Há dores que dão verdadeiros nós por dentro da gente, feito aquelas cólicas que nos reviram as vísceras, nos imobilizam e nos fazem querer fugir para algum lugar seguro, onde possamos nos enrolar feito tatus-bola, na tentativa de agasalhar a origem da dor. Uma perda, dói feito cólica. Em geral, o calor local, um banho morno, um chá quentinho, oferecem na urgência do sofrimento, algum alento e alívio. O calor relaxa, reconforta, amolece. E isso é exatamente o que irá ocorrer com a dor retorcida da alma. Podemos tentar um aquecimento travestido de abraços, colos, cafunés. Durante algum tempo, isso é tudo que damos conta de querer e de receber. Entretanto, o calor humano é um remédio que afaga, mas não cura o corte de uma perda. A perda, requer de nós uma força de reação que nos mova, que nos tire do casulo e nos faça seguir adiante, a fim de encontrar algo novo, muitas vezes inusitado, para repor ou substituir o que foi perdido. Caso contrário, seremos nós os perdidos numa dor para qual nos teremos oferecido em sacrifício.
E há inúmeras outras formas de doer, que só aquele que foi atingido é capaz de descrever. Mas… Numa última tentativa de me transplantar para os corações do mundo, invoco aqui a única dor que vale a pena ser sentida. Aquela dor para a qual devemos abrir as portas, convidá-la a entrar, ouvir com atenção tudo o que ela tem a dizer. Há uma única e bela dor, que de tão pungente, não pode ser ignorada. É a dor que salva! Ela não lateja, nem pulsa, ne se revira dentro da gente. Ela esfola a nossa casca de arrogância e orgulho numa persistência de formiga. Move sobre nós os seus pezinhos minúsculos numa caminhada lenta, disciplinada e cheia de determinação. Ela vai nos despertando aos poucos do nosso sonho manhoso de conforto; e nos faz enxergar um pouco além a cada dia. A dor de amadurecer é uma dor escolhida. Uma dor à qual devemos nos entregar de boa vontade, porque sem senti-la, seguiremos anestesiados em nossa ignorância emocional, teimaremos em defender convicções estúpidas e perderemos maravilhosas oportunidades de transformação.

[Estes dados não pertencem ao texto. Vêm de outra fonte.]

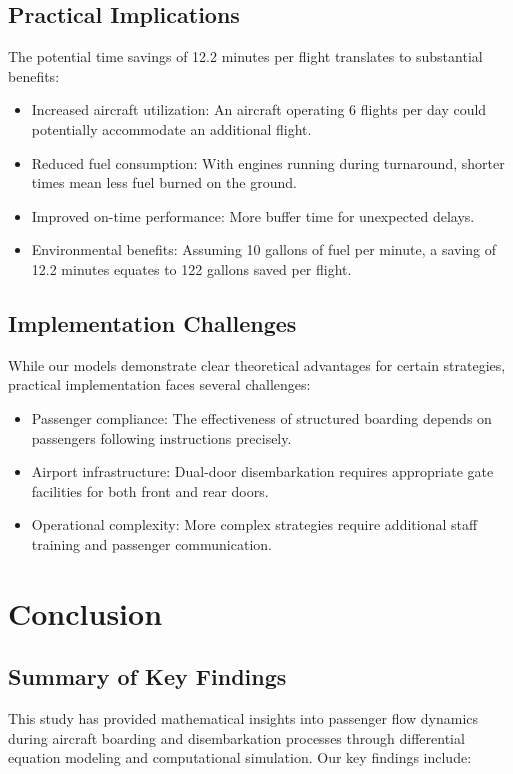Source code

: \documentclass[12pt,a4paper]{article}
\begin{document}
\subsection{Practical Implications}
The potential time savings of 12.2 minutes per flight translates to substantial benefits:
\begin{itemize}
    \item Increased aircraft utilization: An aircraft operating 6 flights per day could potentially accommodate an additional flight.
    \item Reduced fuel consumption: With engines running during turnaround, shorter times mean less fuel burned on the ground.
    \item Improved on-time performance: More buffer time for unexpected delays.
    \item Environmental benefits: Assuming 10 gallons of fuel per minute, a saving of 12.2 minutes equates to 122 gallons saved per flight.
\end{itemize}

\subsection{Implementation Challenges}
While our models demonstrate clear theoretical advantages for certain strategies, practical implementation faces several challenges:
\begin{itemize}
    \item Passenger compliance: The effectiveness of structured boarding depends on passengers following instructions precisely.
    \item Airport infrastructure: Dual-door disembarkation requires appropriate gate facilities for both front and rear doors.
    \item Operational complexity: More complex strategies require additional staff training and passenger communication.
\end{itemize}

\section{Conclusion}

\subsection{Summary of Key Findings}
This study has provided mathematical insights into passenger flow dynamics during aircraft boarding and disembarkation processes through differential equation modeling and computational simulation. Our key findings include:
\end{document}

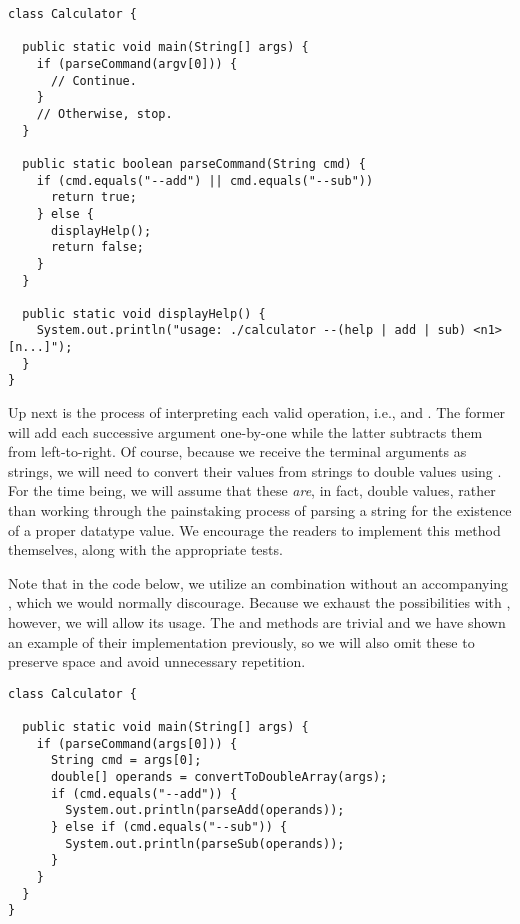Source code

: \begin{cl}{}
\begin{lstlisting}[language=MyJava]
class Calculator {

  public static void main(String[] args) {
    if (parseCommand(argv[0])) {
      // Continue.
    }
    // Otherwise, stop.
  }

  public static boolean parseCommand(String cmd) {
    if (cmd.equals("--add") || cmd.equals("--sub")) 
      return true;
    } else {
      displayHelp();
      return false;
    }
  }

  public static void displayHelp() {
    System.out.println("usage: ./calculator --(help | add | sub) <n1> [n...]");
  }
}
\end{lstlisting}
\end{cl}

Up next is the process of interpreting each valid operation, i.e.,  and . The former will add each successive argument one-by-one while the latter subtracts them from left-to-right. Of course, because we receive the terminal arguments as strings, we will need to convert their values from strings to double values using . For the time being, we will assume that these \textit{are}, in fact, double values, rather than working through the painstaking process of parsing a string for the existence of a proper  datatype value. We encourage the readers to implement this method themselves, along with the appropriate tests.

Note that in the code below, we utilize an  combination without an accompanying , which we would normally discourage. Because we exhaust the possibilities with , however, we will allow its usage. The  and  methods are trivial and we have shown an example of their implementation previously, so we will also omit these to preserve space and avoid unnecessary repetition.

\begin{cl}{}
\begin{lstlisting}[language=MyJava]
class Calculator {

  public static void main(String[] args) {
    if (parseCommand(args[0])) {
      String cmd = args[0];
      double[] operands = convertToDoubleArray(args);
      if (cmd.equals("--add")) {
        System.out.println(parseAdd(operands));
      } else if (cmd.equals("--sub")) {
        System.out.println(parseSub(operands));
      }
    }
  }
}
\end{lstlisting}
\end{cl}

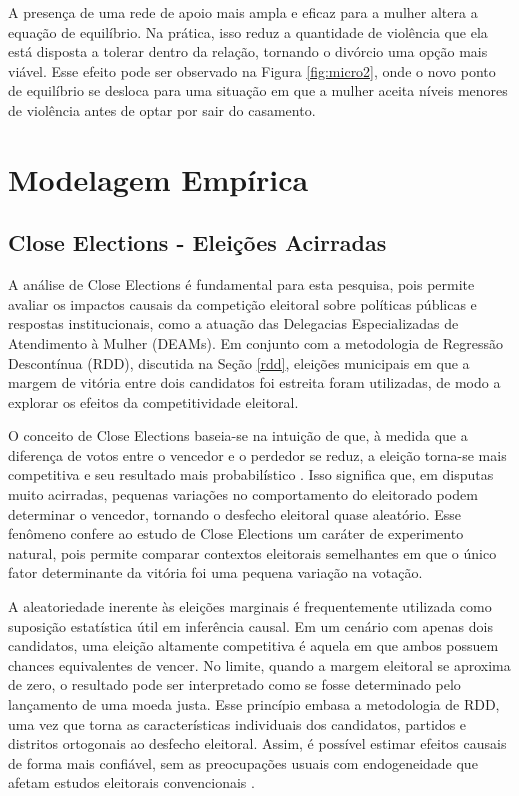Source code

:A presença de uma rede de apoio mais ampla e eficaz para a mulher altera a equação de equilíbrio. Na prática, isso reduz a quantidade de violência que ela está disposta a tolerar dentro da relação, tornando o divórcio uma opção mais viável. Esse efeito pode ser observado na Figura \ref{fig:micro2}, onde o novo ponto de equilíbrio se desloca para uma situação em que a mulher aceita níveis menores de violência antes de optar por sair do casamento.

\section{Modelagem Empírica}
\label{modelagem_empirica}



\subsection{Close Elections - Eleições Acirradas}
\label{close_elections}

A análise de Close Elections é fundamental para esta pesquisa, pois permite avaliar os impactos causais da competição eleitoral sobre políticas públicas e respostas institucionais, como a atuação das Delegacias Especializadas de Atendimento à Mulher (DEAMs). Em conjunto com a metodologia de Regressão Descontínua (RDD), discutida na Seção \ref{rdd}, eleições municipais em que a margem de vitória entre dois candidatos foi estreita foram utilizadas, de modo a explorar os efeitos da competitividade eleitoral.

O conceito de Close Elections baseia-se na intuição de que, à medida que a diferença de votos entre o vencedor e o perdedor se reduz, a eleição torna-se mais competitiva e seu resultado mais probabilístico \cite{grimmer2011close}. Isso significa que, em disputas muito acirradas, pequenas variações no comportamento do eleitorado podem determinar o vencedor, tornando o desfecho eleitoral quase aleatório. Esse fenômeno confere ao estudo de Close Elections um caráter de experimento natural, pois permite comparar contextos eleitorais semelhantes em que o único fator determinante da vitória foi uma pequena variação na votação.

A aleatoriedade inerente às eleições marginais é frequentemente utilizada como suposição estatística útil em inferência causal. Em um cenário com apenas dois candidatos, uma eleição altamente competitiva é aquela em que ambos possuem chances equivalentes de vencer. No limite, quando a margem eleitoral se aproxima de zero, o resultado pode ser interpretado como se fosse determinado pelo lançamento de uma moeda justa. Esse princípio embasa a metodologia de RDD, uma vez que torna as características individuais dos candidatos, partidos e distritos ortogonais ao desfecho eleitoral. Assim, é possível estimar efeitos causais de forma mais confiável, sem as preocupações usuais com endogeneidade que afetam estudos eleitorais convencionais \cite{grimmer2011close}.

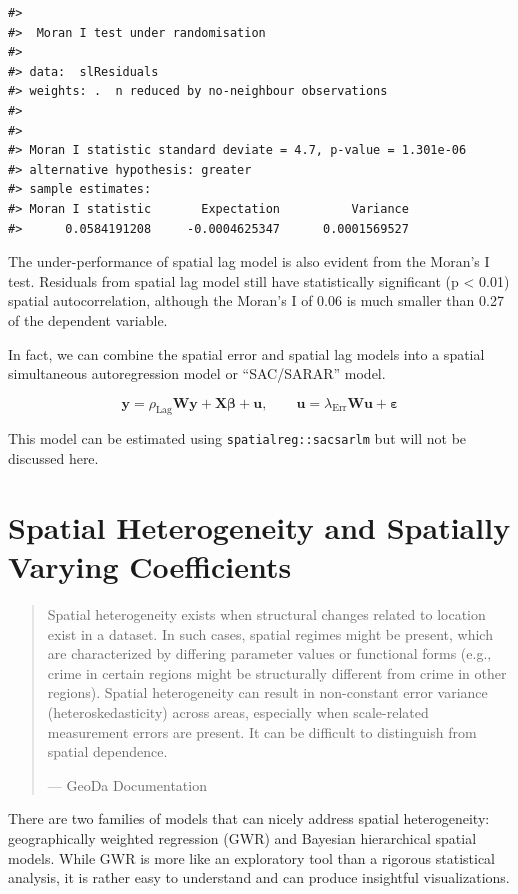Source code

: \documentclass[
  11pt,
]{book}
\begin{document}
\begin{verbatim}
#> 
#>  Moran I test under randomisation
#> 
#> data:  slResiduals  
#> weights: .  n reduced by no-neighbour observations
#>   
#> 
#> Moran I statistic standard deviate = 4.7, p-value = 1.301e-06
#> alternative hypothesis: greater
#> sample estimates:
#> Moran I statistic       Expectation          Variance 
#>      0.0584191208     -0.0004625347      0.0001569527
\end{verbatim}

The under-performance of spatial lag model is also evident from the Moran's I test. Residuals from spatial lag model still have statistically significant (p \textless{} 0.01) spatial autocorrelation, although the Moran's I of 0.06 is much smaller than 0.27 of the dependent variable.

In fact, we can combine the spatial error and spatial lag models into a spatial simultaneous autoregression model or ``SAC/SARAR'' model.

\[
{\mathbf y} = \rho_{\mathrm{Lag}} {\mathbf W}{\mathbf y} + {\mathbf X}{\mathbf \beta} + {\mathbf u}, 
\qquad {\mathbf u} = \lambda_{\mathrm{Err}} {\mathbf W} {\mathbf u} + {\mathbf \varepsilon}
\]

This model can be estimated using \texttt{spatialreg::sacsarlm} but will not be discussed here.

\hypertarget{spatial-heterogeneity-and-spatially-varying-coefficients}{%
\section{Spatial Heterogeneity and Spatially Varying Coefficients}\label{spatial-heterogeneity-and-spatially-varying-coefficients}}

\begin{quote}
Spatial heterogeneity exists when structural changes related to location exist in a dataset. In such cases, spatial regimes might be present, which are characterized by differing parameter values or functional forms (e.g., crime in certain regions might be structurally different from crime in other regions). Spatial heterogeneity can result in non-constant error variance (heteroskedasticity) across areas, especially when scale-related measurement errors are present. It can be difficult to distinguish from spatial dependence.

--- GeoDa Documentation
\end{quote}

There are two families of models that can nicely address spatial heterogeneity: geographically weighted regression (GWR) and Bayesian hierarchical spatial models. While GWR is more like an exploratory tool than a rigorous statistical analysis, it is rather easy to understand and can produce insightful visualizations.
\end{document}
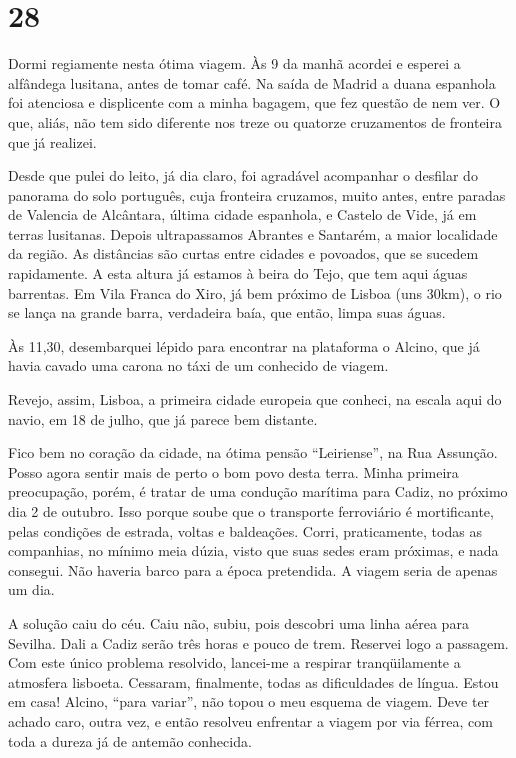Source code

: \section*{28 \adfflatleafright {}}
Dormi regiamente nesta ótima viagem. Às 9 da manhã acordei e esperei a alfândega lusitana, antes de tomar café. Na saída de Madrid a duana espanhola foi atenciosa e displicente com a minha bagagem, que fez questão de nem ver. O que, aliás, não tem sido diferente nos treze ou quatorze cruzamentos de fronteira que já realizei.

Desde que pulei do leito, já dia claro, foi agradável acompanhar o desfilar do panorama do solo português, cuja fronteira cruzamos, muito antes, entre paradas de Valencia de Alcântara, última cidade espanhola, e Castelo de Vide, já em terras lusitanas. Depois ultrapassamos Abrantes e Santarém, a maior localidade da região. As distâncias são curtas entre cidades e povoados, que se sucedem rapidamente. A esta altura já estamos à beira do Tejo, que tem aqui águas barrentas. Em Vila Franca do Xiro, já bem próximo de Lisboa (uns 30km), o rio se lança na grande barra, verdadeira baía, que então, limpa suas águas.

Às 11,30, desembarquei lépido para encontrar na plataforma o Alcino, que já havia cavado uma carona no táxi de um conhecido de viagem.

Revejo, assim, Lisboa, a primeira cidade europeia que conheci, na escala aqui do navio, em 18 de julho, que já parece bem distante.

Fico bem no coração da cidade, na ótima pensão ``Leiriense'', na Rua Assunção. Posso agora sentir mais de perto o bom povo desta terra. Minha primeira preocupação, porém, é tratar de uma condução marítima para Cadiz, no próximo dia 2 de outubro. Isso porque soube que o transporte ferroviário é mortificante, pelas condições de estrada, voltas e baldeações. Corri, praticamente, todas as companhias, no mínimo meia dúzia, visto que suas sedes eram próximas, e nada consegui. Não haveria barco para a época pretendida. A viagem seria de apenas um dia.

A solução caiu do céu. Caiu não, subiu, pois descobri uma linha aérea para Sevilha. Dali a Cadiz serão três horas e pouco de trem. Reservei logo a passagem. Com este único problema resolvido, lancei-me a respirar tranqüilamente a atmosfera lisboeta. Cessaram, finalmente, todas as dificuldades de língua. Estou em casa! Alcino, ``para variar'', não topou o meu esquema de viagem. Deve ter achado caro, outra vez, e então resolveu enfrentar a viagem por via férrea, com toda a dureza já de antemão conhecida.

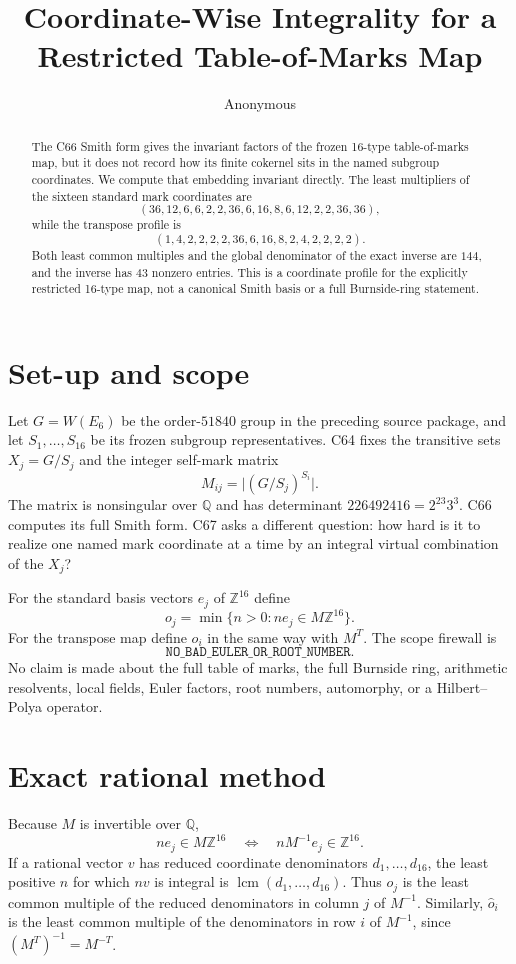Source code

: \documentclass[10pt]{article}
\title{Coordinate-Wise Integrality for a Restricted Table-of-Marks Map}
\author{Anonymous}
\date{}
\newcommand{\W}{W(E_6)}
\newcommand{\Z}{\mathbb Z}
\newcommand{\Q}{\mathbb Q}
\begin{document}
\maketitle

\begin{abstract}
The C66 Smith form gives the invariant factors of the frozen 16-type
table-of-marks map, but it does not record how its finite cokernel sits in
the named subgroup coordinates.  We compute that embedding invariant
directly.  The least multipliers of the sixteen standard mark coordinates
are
\[
(36,12,6,6,2,2,36,6,16,8,6,12,2,2,36,36),
\]
while the transpose profile is
\[
(1,4,2,2,2,2,36,6,16,8,2,4,2,2,2,2).
\]
Both least common multiples and the global denominator of the exact inverse
are $144$, and the inverse has $43$ nonzero entries.  This is a coordinate
profile for the explicitly restricted 16-type map, not a canonical Smith
basis or a full Burnside-ring statement.
\end{abstract}

\section{Set-up and scope}
Let $G=\W$ be the order-$51840$ group in the preceding source package, and
let $S_1,\ldots,S_{16}$ be its frozen subgroup representatives.  C64 fixes
the transitive sets $X_j=G/S_j$ and the integer self-mark matrix
\[
 M_{ij}=\lvert (G/S_j)^{S_i}\rvert.
\]
The matrix is nonsingular over $\Q$ and has determinant
$226492416=2^{23}3^3$.  C66 computes its full Smith form.  C67 asks a
different question: how hard is it to realize one named mark coordinate at a
time by an integral virtual combination of the $X_j$?

For the standard basis vectors $e_j$ of $\Z^{16}$ define
\[
 o_j=\min\{n>0:n e_j\in M\Z^{16}\}.
\]
For the transpose map define $\widehat o_i$ in the same way with $M^T$.
The scope firewall is
\[
\texttt{NO\_BAD\_EULER\_OR\_ROOT\_NUMBER}.
\]
No claim is made about the full table of marks, the full Burnside ring,
arithmetic resolvents, local fields, Euler factors, root numbers, automorphy,
or a Hilbert--Polya operator.

\section{Exact rational method}
Because $M$ is invertible over $\Q$,
\[
 n e_j\in M\Z^{16}
 \quad\Longleftrightarrow\quad
 nM^{-1}e_j\in\Z^{16}.
\]
If a rational vector $v$ has reduced coordinate denominators
$d_1,\ldots,d_{16}$, the least positive $n$ for which $nv$ is integral is
$\operatorname{lcm}(d_1,\ldots,d_{16})$.  Thus $o_j$ is the least common
multiple of the reduced denominators in column $j$ of $M^{-1}$.  Similarly,
$\widehat o_i$ is the least common multiple of the denominators in row $i$
of $M^{-1}$, since $(M^T)^{-1}=M^{-T}$.
\end{document}
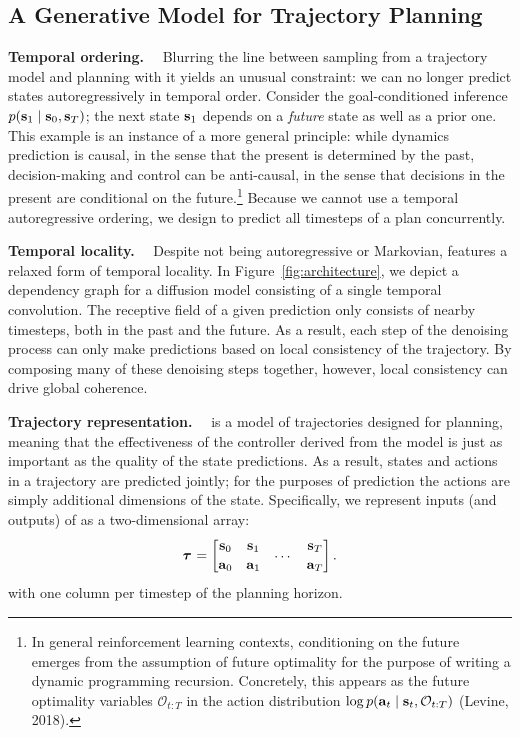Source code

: \subsection{A Generative Model for Trajectory Planning}
\label{sec:model}

\textbf{Temporal ordering.}~~
Blurring the line between sampling from a trajectory model and planning with it yields an unusual constraint: we can no longer predict states autoregressively in temporal order.
Consider the goal-conditioned inference ${p(\bs_1 \mid \bs_0, \bs_T)}$;
the next state $\bs_1$ depends on a \emph{future} state as well as a prior one.
This example is an instance of a more general principle:
while dynamics prediction is causal, in the sense that the present is determined by the past, decision-making and control can be anti-causal, in the sense that decisions in the present are conditional on the future.\footnote{
    In general reinforcement learning contexts, conditioning on the future emerges from the assumption of future optimality for the purpose of writing a dynamic programming recursion. Concretely, this appears as the future optimality variables $\mathcal{O}_{t:T}$ in the action distribution $\log p(\at \mid \st, \mathcal{O}_{t:T})$ (Levine, 2018)\nocite{levine2018reinforcement}.
}
Because we cannot use a temporal autoregressive ordering, we design \method to predict all timesteps of a plan concurrently.

\textbf{Temporal locality.}~~
Despite not being autoregressive or Markovian, \method features a relaxed form of temporal locality.
In Figure~\ref{fig:architecture}, we depict a dependency graph for a diffusion model consisting of a single temporal convolution.
The receptive field of a given prediction only consists of nearby timesteps, both in the past and the future.
As a result, each step of the denoising process can only make predictions based on local consistency of the trajectory.
By composing many of these denoising steps together, however, local consistency can drive global coherence.

\textbf{Trajectory representation.}~~
\method is a model of trajectories designed for planning, meaning that the effectiveness of the controller derived from the model is just as important as the quality of the state predictions.
As a result, states and actions in a trajectory are predicted jointly; for the purposes of prediction the actions are simply additional dimensions of the state.
Specifically, we represent inputs (and outputs) of \method as a two-dimensional array:
\vspace{-.1cm}
\begin{align}
\label{eq:trajectory_array}
\btau{} = \begin{bmatrix}
    \bs_{0} & \bs_{1} & \raisebox{-.2cm}{\ldots} & \bs_{T} \\
    \ba_{0} & \ba_{1} & & \ba_{T}
\end{bmatrix}.
\end{align}
with one column per timestep of the planning horizon.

Seja bem-vinda querida dor de salvação! Pois, é só na sua presença, que nos tornaremos algo além da nossa obstinada teimosia. Vem transmutar nossa seiva prematura e ácida em caldo doce e terno. Vem nos desabrochar em seu calor, abrir nossos olhos para a luz da única sabedoria que importa: entender que amanhã, nós seremos exatamente aquilo que escolhemos ser hoje; e que somos hoje o resultado inequívoco da semente que fomos ontem. Está em nossas mãos a cura para a nossa cegueira diante da vida. Acendamos a luz de dentro, porque sem ela, não há nascer de sol que dê conta da nossa escuridão.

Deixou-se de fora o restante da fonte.